→ **Provided data**:
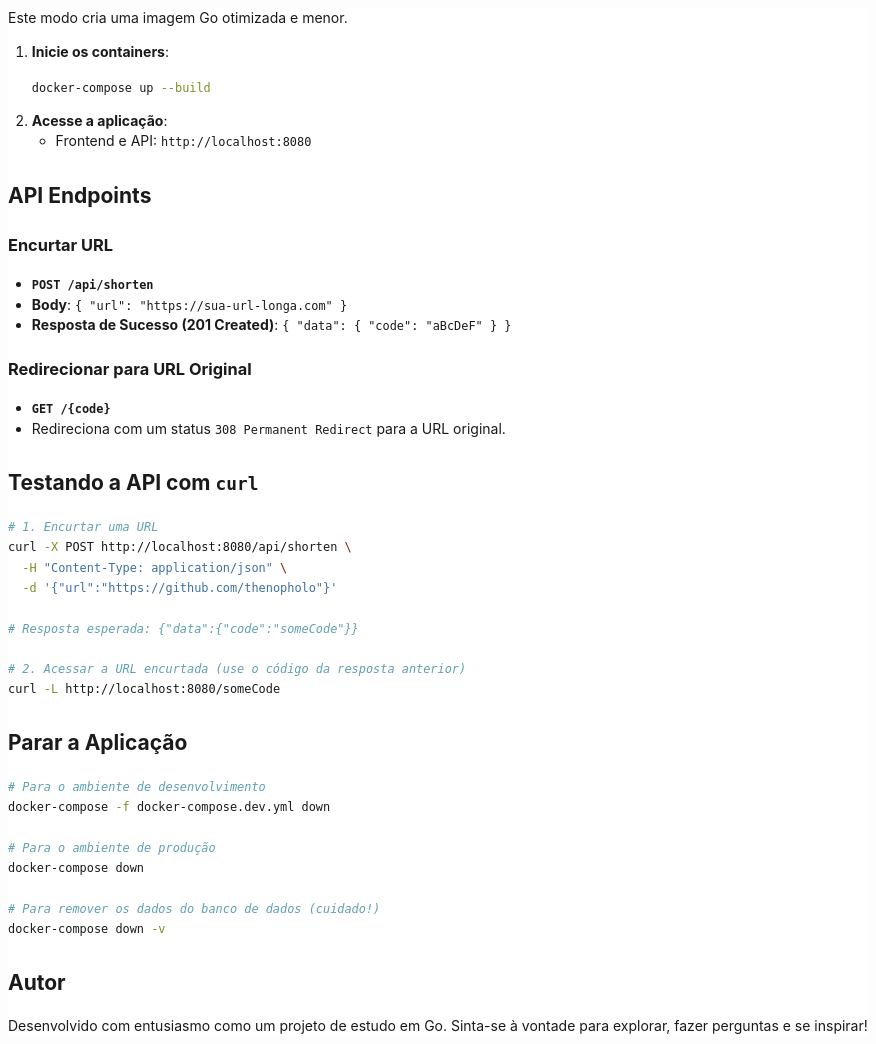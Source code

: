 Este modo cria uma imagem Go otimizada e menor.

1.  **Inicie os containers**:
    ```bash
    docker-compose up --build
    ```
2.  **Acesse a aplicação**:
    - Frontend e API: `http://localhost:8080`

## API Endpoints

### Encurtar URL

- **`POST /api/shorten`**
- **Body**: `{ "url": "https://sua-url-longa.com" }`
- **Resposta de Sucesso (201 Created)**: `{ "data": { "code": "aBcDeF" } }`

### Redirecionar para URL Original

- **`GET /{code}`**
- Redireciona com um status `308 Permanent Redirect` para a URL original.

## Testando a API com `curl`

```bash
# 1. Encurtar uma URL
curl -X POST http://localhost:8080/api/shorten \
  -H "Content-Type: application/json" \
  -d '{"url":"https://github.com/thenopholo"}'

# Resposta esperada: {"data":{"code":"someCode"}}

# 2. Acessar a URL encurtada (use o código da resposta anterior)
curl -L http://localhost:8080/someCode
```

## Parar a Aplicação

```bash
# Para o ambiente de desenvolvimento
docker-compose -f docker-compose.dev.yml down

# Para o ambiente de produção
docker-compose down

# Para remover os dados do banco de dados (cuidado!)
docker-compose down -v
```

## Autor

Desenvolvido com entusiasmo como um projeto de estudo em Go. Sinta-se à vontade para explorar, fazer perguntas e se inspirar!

→ **What the task asks**: Will you restate every entry word for word and omit the images?

→ **Solution for this task**:
Source code

: Este modo cria uma imagem Go otimizada e menor.

1.  **Inicie os containers**:
    ```bash
    docker-compose up --build
    ```
2.  **Acesse a aplicação**:
    - Frontend e API: `http://localhost:8080`

## API Endpoints

### Encurtar URL

- **`POST /api/shorten`**
- **Body**: `{ "url": "https://sua-url-longa.com" }`
- **Resposta de Sucesso (201 Created)**: `{ "data": { "code": "aBcDeF" } }`

### Redirecionar para URL Original

- **`GET /{code}`**
- Redireciona com um status `308 Permanent Redirect` para a URL original.

## Testando a API com `curl`

```bash
# 1. Encurtar uma URL
curl -X POST http://localhost:8080/api/shorten \
  -H "Content-Type: application/json" \
  -d '{"url":"https://github.com/thenopholo"}'

# Resposta esperada: {"data":{"code":"someCode"}}

# 2. Acessar a URL encurtada (use o código da resposta anterior)
curl -L http://localhost:8080/someCode
```

## Parar a Aplicação

```bash
# Para o ambiente de desenvolvimento
docker-compose -f docker-compose.dev.yml down

# Para o ambiente de produção
docker-compose down

# Para remover os dados do banco de dados (cuidado!)
docker-compose down -v
```

## Autor

Desenvolvido com entusiasmo como um projeto de estudo em Go. Sinta-se à vontade para explorar, fazer perguntas e se inspirar!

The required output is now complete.